PROBLEM TO SOLVE
List every line below containing "https".
+-------+
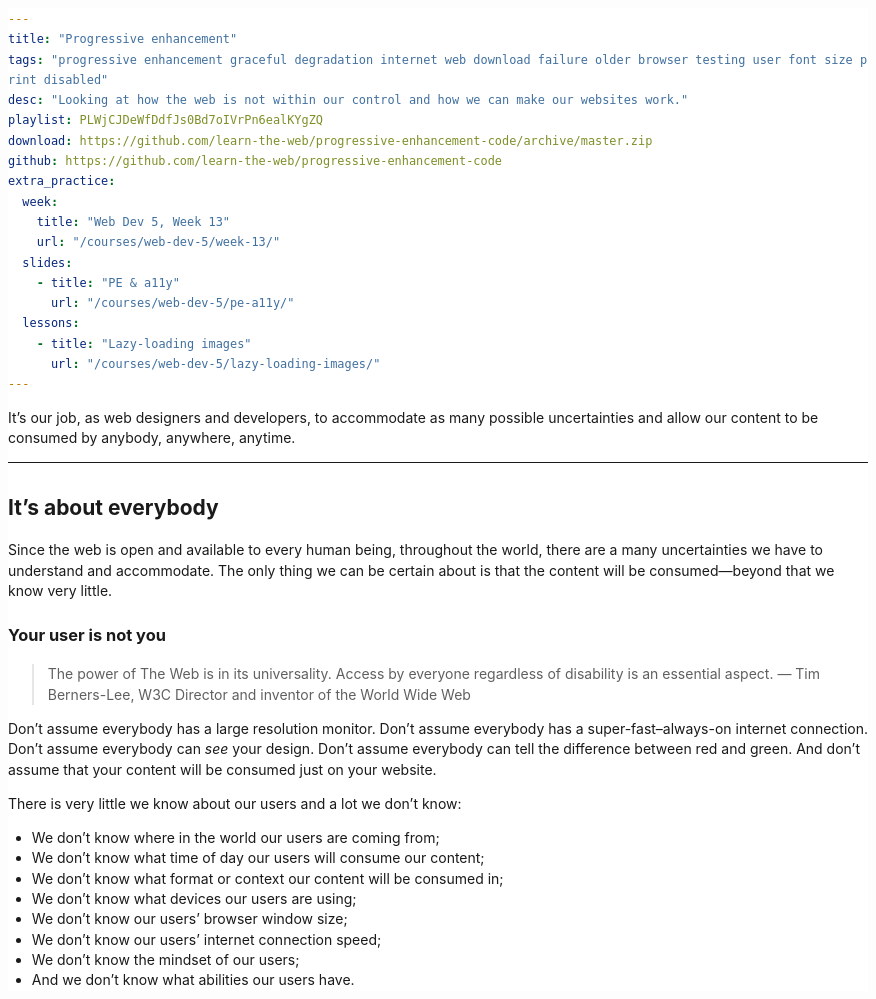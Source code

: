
 ```yaml
---
title: "Progressive enhancement"
tags: "progressive enhancement graceful degradation internet web download failure older browser testing user font size print disabled"
desc: "Looking at how the web is not within our control and how we can make our websites work."
playlist: PLWjCJDeWfDdfJs0Bd7oIVrPn6ealKYgZQ
download: https://github.com/learn-the-web/progressive-enhancement-code/archive/master.zip
github: https://github.com/learn-the-web/progressive-enhancement-code
extra_practice:
  week:
    title: "Web Dev 5, Week 13"
    url: "/courses/web-dev-5/week-13/"
  slides:
    - title: "PE & a11y"
      url: "/courses/web-dev-5/pe-a11y/"
  lessons:
    - title: "Lazy-loading images"
      url: "/courses/web-dev-5/lazy-loading-images/"
---
```


It’s our job, as web designers and developers, to accommodate as many possible uncertainties and allow our content to be consumed by anybody, anywhere, anytime.

---

## It’s about everybody

Since the web is open and available to every human being, throughout the world, there are a many uncertainties we have to understand and accommodate. The only thing we can be certain about is that the content will be consumed—beyond that we know very little.

### Your user is not you

> The power of The Web is in its universality. Access by everyone regardless of disability is an essential aspect.
> — Tim Berners-Lee, W3C Director and inventor of the World Wide Web

Don’t assume everybody has a large resolution monitor. Don’t assume everybody has a super-fast–always-on internet connection. Don’t assume everybody can *see* your design. Don’t assume everybody can tell the difference between red and green. And don’t assume that your content will be consumed just on your website.

There is very little we know about our users and a lot we don’t know:

- We don’t know where in the world our users are coming from;
- We don’t know what time of day our users will consume our content;
- We don’t know what format or context our content will be consumed in;
- We don’t know what devices our users are using;
- We don’t know our users’ browser window size;
- We don’t know our users’ internet connection speed;
- We don’t know the mindset of our users;
- And we don’t know what abilities our users have.

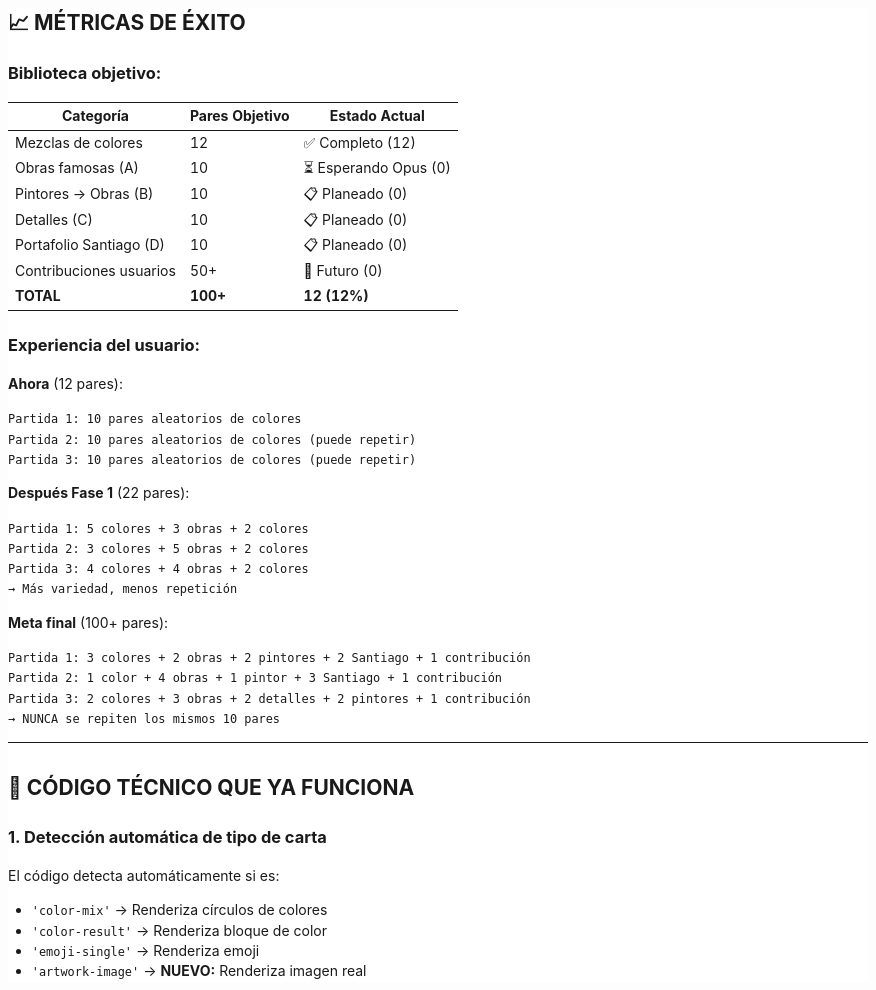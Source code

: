 
## 📈 MÉTRICAS DE ÉXITO

### **Biblioteca objetivo:**

| Categoría | Pares Objetivo | Estado Actual |
|-----------|---------------|---------------|
| Mezclas de colores | 12 | ✅ Completo (12) |
| Obras famosas (A) | 10 | ⏳ Esperando Opus (0) |
| Pintores → Obras (B) | 10 | 📋 Planeado (0) |
| Detalles (C) | 10 | 📋 Planeado (0) |
| Portafolio Santiago (D) | 10 | 📋 Planeado (0) |
| Contribuciones usuarios | 50+ | 🚀 Futuro (0) |
| **TOTAL** | **100+** | **12 (12%)** |

### **Experiencia del usuario:**

**Ahora** (12 pares):
```
Partida 1: 10 pares aleatorios de colores
Partida 2: 10 pares aleatorios de colores (puede repetir)
Partida 3: 10 pares aleatorios de colores (puede repetir)
```

**Después Fase 1** (22 pares):
```
Partida 1: 5 colores + 3 obras + 2 colores
Partida 2: 3 colores + 5 obras + 2 colores
Partida 3: 4 colores + 4 obras + 2 colores
→ Más variedad, menos repetición
```

**Meta final** (100+ pares):
```
Partida 1: 3 colores + 2 obras + 2 pintores + 2 Santiago + 1 contribución
Partida 2: 1 color + 4 obras + 1 pintor + 3 Santiago + 1 contribución
Partida 3: 2 colores + 3 obras + 2 detalles + 2 pintores + 1 contribución
→ NUNCA se repiten los mismos 10 pares
```

---

## 🔧 CÓDIGO TÉCNICO QUE YA FUNCIONA

### **1. Detección automática de tipo de carta**
El código detecta automáticamente si es:
- `'color-mix'` → Renderiza círculos de colores
- `'color-result'` → Renderiza bloque de color
- `'emoji-single'` → Renderiza emoji
- `'artwork-image'` → **NUEVO:** Renderiza imagen real
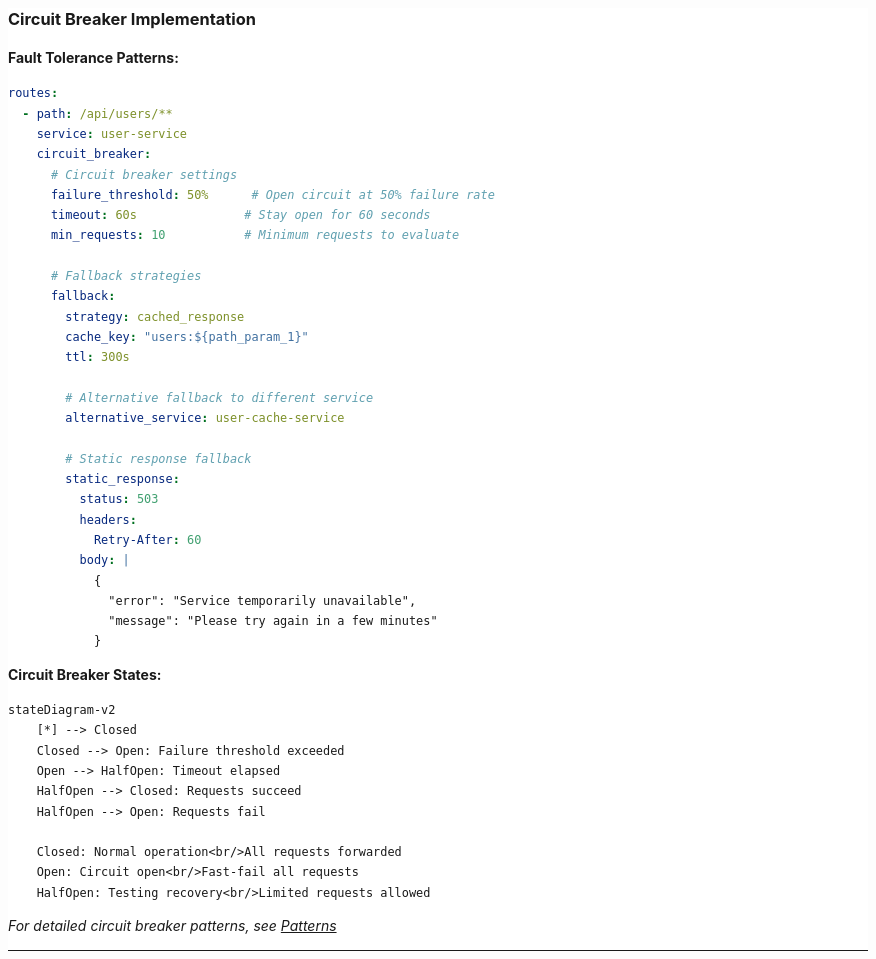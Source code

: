 ### Circuit Breaker Implementation

**Fault Tolerance Patterns:**

```yaml
routes:
  - path: /api/users/**
    service: user-service
    circuit_breaker:
      # Circuit breaker settings
      failure_threshold: 50%      # Open circuit at 50% failure rate
      timeout: 60s               # Stay open for 60 seconds
      min_requests: 10           # Minimum requests to evaluate
      
      # Fallback strategies
      fallback:
        strategy: cached_response
        cache_key: "users:${path_param_1}"
        ttl: 300s
        
        # Alternative fallback to different service
        alternative_service: user-cache-service
        
        # Static response fallback
        static_response:
          status: 503
          headers:
            Retry-After: 60
          body: |
            {
              "error": "Service temporarily unavailable",
              "message": "Please try again in a few minutes"
            }
```

**Circuit Breaker States:**

```mermaid
stateDiagram-v2
    [*] --> Closed
    Closed --> Open: Failure threshold exceeded
    Open --> HalfOpen: Timeout elapsed
    HalfOpen --> Closed: Requests succeed
    HalfOpen --> Open: Requests fail
    
    Closed: Normal operation<br/>All requests forwarded
    Open: Circuit open<br/>Fast-fail all requests
    HalfOpen: Testing recovery<br/>Limited requests allowed
```

*For detailed circuit breaker patterns, see [Patterns](patterns.md)*

---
+-------+
EXERCISE RESULT
download: https://github.com/learn-the-web/progressive-enhancement-code/archive/master.zip
github: https://github.com/learn-the-web/progressive-enhancement-code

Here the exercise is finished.